Командир четвертой роты капитан первого ранга Ханыков, по прозвищу Ветчина, после многотрудного дня, проведенного в дежурстве по корпусу, готовился отойти ко сну.

Чувствовал он себя неважно, потому что на утреннем батальонном учении его рота нарочно шла не в ногу, а за обедом эконом подал на второе ветчину с горошком, что вызвало бестактный восторг всего столового зала.

Всякие неприятности, однако, рано или поздно кончаются, и теперь перед Ханыковым стояла превосходная мягкая кровать, на которой устав разрешал ему отдыхать раздетым.

А был он человеком пожилым и тучным, медлительным в мыслях и движениях и отдыхать любил больше всего на свете.

Не спеша он разделся. На стуле рядом с кроватью в строго установленном порядке разложил: портсигар, серебряную спичечницу, часы и кобуру, в которой для легкости вместо нагана он носил сверток мягкой туалетной бумаги.

И так же не спеша полез под одеяло, но тут с ним случилось нечто неожиданное. Ноги его встретили какую-то непреодолимую преграду и, несмотря на все его усилия, застряли на половине кровати.

От обиды он чуть не заплакал. Это был мешок, точно такой же, в какие заворачивали тридцать с лишним лет тому назад, когда он учился в корпусе. Верхняя простыня, вдвое сложенная и нижней своей частью подвернутая под тюфяк, так что в ней непременно запутаешься.

Даже в те времена ему ни разу не пришлось сесть в мешок, а теперь, на старости лет, он попался, как какой-то мальчишка. Не хватало только, чтобы ему узлами завязали рукава ночной рубашки.

Рукава ему тоже завязали. В этом он убедился на ощупь, как только сунул руку под подушку. Тогда им овладел гнев. Такой гнев, что он весь затрясся, закашлялся и чуть не задохся.

Кто мог позволить себе такую шутку? Кто посмел? С невероятной для него резвостью он соскочил на пол, обеими руками раскидал постель и увидел: на его ночной рубашке лежала визитная карточка Арсена Люпена. Тут он испугался. Почему испугался, сам не смог бы сказать, но со страху сел на стул, прямо на свое имущество, и от этого пришел в себя.

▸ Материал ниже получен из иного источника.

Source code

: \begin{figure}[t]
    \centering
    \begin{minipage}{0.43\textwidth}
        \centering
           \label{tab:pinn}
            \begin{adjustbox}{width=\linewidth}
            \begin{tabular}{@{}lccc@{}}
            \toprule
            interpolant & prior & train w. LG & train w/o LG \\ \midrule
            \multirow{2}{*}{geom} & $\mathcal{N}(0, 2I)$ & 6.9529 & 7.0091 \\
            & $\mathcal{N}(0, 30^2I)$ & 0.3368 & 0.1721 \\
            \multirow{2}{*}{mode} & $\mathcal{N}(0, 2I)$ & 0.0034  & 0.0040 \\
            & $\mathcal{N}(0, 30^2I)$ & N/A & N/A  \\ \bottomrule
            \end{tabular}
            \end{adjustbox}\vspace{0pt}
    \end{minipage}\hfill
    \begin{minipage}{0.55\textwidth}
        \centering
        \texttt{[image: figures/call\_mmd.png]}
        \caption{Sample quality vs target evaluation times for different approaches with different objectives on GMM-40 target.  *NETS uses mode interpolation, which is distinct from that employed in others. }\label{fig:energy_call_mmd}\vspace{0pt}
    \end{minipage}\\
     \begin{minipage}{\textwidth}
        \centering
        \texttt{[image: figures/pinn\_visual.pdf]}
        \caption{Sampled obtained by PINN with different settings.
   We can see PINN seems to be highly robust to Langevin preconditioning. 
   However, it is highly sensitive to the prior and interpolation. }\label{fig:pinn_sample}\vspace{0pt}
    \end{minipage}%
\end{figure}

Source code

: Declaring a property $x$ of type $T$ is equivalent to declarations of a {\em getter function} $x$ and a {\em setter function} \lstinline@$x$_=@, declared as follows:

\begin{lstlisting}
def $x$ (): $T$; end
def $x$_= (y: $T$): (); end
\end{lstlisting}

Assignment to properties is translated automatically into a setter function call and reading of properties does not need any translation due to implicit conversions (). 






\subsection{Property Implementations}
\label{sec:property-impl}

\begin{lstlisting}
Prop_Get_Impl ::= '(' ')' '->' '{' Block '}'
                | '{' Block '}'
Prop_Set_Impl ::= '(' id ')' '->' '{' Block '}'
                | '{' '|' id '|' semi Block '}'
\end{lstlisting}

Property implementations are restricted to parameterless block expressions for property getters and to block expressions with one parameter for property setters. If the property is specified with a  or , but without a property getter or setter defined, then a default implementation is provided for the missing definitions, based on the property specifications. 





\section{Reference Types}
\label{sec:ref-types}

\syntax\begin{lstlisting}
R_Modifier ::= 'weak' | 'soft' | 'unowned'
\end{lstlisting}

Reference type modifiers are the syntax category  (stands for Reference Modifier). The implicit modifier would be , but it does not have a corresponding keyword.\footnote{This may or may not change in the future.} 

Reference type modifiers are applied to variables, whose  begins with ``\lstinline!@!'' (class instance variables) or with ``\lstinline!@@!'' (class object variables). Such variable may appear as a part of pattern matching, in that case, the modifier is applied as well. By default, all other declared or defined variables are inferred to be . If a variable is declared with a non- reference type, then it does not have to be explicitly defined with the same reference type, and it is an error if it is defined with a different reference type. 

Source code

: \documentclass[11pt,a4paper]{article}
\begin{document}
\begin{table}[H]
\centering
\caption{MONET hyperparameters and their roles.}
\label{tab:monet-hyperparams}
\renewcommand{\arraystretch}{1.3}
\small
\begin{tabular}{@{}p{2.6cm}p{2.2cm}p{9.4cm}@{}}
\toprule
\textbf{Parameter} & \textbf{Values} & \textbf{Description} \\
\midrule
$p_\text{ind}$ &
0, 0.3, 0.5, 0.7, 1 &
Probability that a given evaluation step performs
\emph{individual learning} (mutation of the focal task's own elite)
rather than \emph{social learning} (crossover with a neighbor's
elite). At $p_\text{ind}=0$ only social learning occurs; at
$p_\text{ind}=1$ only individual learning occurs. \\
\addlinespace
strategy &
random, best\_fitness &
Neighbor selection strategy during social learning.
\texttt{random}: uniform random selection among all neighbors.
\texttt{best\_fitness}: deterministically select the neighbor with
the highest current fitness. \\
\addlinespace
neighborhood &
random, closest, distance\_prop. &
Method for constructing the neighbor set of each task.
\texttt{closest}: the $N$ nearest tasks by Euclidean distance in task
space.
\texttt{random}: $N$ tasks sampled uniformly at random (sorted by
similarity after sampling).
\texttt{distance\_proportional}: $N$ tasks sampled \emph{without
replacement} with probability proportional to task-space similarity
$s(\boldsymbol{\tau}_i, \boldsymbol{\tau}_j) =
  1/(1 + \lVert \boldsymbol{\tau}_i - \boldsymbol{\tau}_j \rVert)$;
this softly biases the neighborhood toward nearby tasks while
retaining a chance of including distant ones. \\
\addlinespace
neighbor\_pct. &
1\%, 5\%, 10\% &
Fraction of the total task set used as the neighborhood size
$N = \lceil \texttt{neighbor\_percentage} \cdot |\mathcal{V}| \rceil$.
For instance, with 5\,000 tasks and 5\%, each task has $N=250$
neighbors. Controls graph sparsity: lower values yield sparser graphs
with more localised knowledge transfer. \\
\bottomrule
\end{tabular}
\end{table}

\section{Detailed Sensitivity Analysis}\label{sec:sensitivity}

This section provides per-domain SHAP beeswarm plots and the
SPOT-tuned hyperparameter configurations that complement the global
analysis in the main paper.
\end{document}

На карточке была какая-то надпись по-французски. Обязательно нужно было узнать, в чем дело, а он уже давно забыл все французские слова, кроме «же ву при» и «пардон».[16]

Полторы минуты спустя, в ботинках на босу ногу и с подтяжками, предательски висевшими из-под кителя, он прибежал в картинную галерею к дежурному по батальону лейтенанту Стожевскому.